#6_”Ravishing Unified Mass”
Ravishing Unified Mass, Mixed Media on Canvas, 48 × 60”
© 2015 David Alan Sincavage. All Rights Reserved.
Sometimes a painting isn’t just a painting—it’s a pause.
A breath held in the middle of time.
Wrapped in the emotions of a costly divorce and an exhilarating new love, Ravishing Unified Mass came out of that space—somewhere between chaos and calm, between the questions we ask and the silence that often answers.
The Fall
In 2015, I lost everything in my divorce.
I asked for it, and she took everything.
My dream gallery — gone.
My home — gone.
My 401(k) — emptied.
And to top it off, I was handed a $4,000-a-month, 12-year garnishment of my wages.
I looked up at the stars and thanked God for taking the weight of it all.
And I just laughed. Yes, it hurt financially. But only financially.
Laughing and doing some more painting with my music was my way of defeating the event.
The Rise
I lost everything—but I gained so much more.
In that moment, I experienced Love as the greater emotion—greater than Doubt, greater than Fear.
Love, greater than the tangible things we cling to in this life.
I could sleep at night knowing that I did not harm the other party.
In the end, money cannot buy happiness.
The Meditation
Ravishing Unified Mass carries a meditation—on joy, on awe, on what it means to be human, moving through the universe with eyes wide open.
And alongside the brushwork, these words emerged:
May the gods be so pleased with man's manic points of sacred joy
that they gift our wonder as we travel in this ravishing unified mass.
Will enough ever be enough to crawl back to Utopia?
Generations cry out loudly to be heard... only to die unheard of.
The painting doesn’t explain the poem.
And the poem doesn’t explain the painting.

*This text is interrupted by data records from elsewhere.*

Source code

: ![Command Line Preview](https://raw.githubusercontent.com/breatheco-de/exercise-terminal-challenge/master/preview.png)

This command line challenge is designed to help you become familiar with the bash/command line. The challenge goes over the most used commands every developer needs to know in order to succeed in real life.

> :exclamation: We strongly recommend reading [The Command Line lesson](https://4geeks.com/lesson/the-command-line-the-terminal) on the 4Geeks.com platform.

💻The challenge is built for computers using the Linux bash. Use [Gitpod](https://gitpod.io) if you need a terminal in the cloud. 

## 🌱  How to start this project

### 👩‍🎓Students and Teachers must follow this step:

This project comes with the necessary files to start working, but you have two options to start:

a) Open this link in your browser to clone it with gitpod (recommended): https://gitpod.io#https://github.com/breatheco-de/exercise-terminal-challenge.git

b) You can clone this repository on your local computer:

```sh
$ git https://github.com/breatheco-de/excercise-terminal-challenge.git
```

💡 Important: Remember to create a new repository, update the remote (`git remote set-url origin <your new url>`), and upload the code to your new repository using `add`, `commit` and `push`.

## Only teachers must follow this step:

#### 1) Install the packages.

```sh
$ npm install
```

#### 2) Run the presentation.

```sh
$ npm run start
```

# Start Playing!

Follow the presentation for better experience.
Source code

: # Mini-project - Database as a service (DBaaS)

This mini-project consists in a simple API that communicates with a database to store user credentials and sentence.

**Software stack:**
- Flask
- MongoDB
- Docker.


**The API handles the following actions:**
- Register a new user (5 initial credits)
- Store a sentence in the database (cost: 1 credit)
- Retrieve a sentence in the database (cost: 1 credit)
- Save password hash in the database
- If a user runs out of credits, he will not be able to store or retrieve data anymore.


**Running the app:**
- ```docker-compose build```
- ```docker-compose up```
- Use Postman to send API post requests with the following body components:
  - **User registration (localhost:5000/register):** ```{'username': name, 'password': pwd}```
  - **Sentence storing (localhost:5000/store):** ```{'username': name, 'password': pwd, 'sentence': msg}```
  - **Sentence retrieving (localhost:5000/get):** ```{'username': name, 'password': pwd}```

They just sit together—like old friends—wondering, feeling, and holding space for anyone who stumbles across them.
The Message
This piece is about unity and finding our bliss—but also about loss.
Losing “things” that don’t hold any true value.
Yes, owning a gallery was my dream, but losing it didn’t take away my ability to create… and to create a new path.
A new life of love and laughter.
It’s about how we hurtle through time together, hoping that what we feel, what we create, what we cry out… matters.
Maybe it does.
Maybe that’s the gift.
Artist’s Note
This work means a lot to me. It came from a place where everything was stripped away, and yet, there was still beauty. If you’ve ever felt like you were starting over from zero, I hope this piece reminds you: there’s still love out there. Still laughter. Still something bigger moving through you. Art saved me. Maybe it can do a little saving for you too.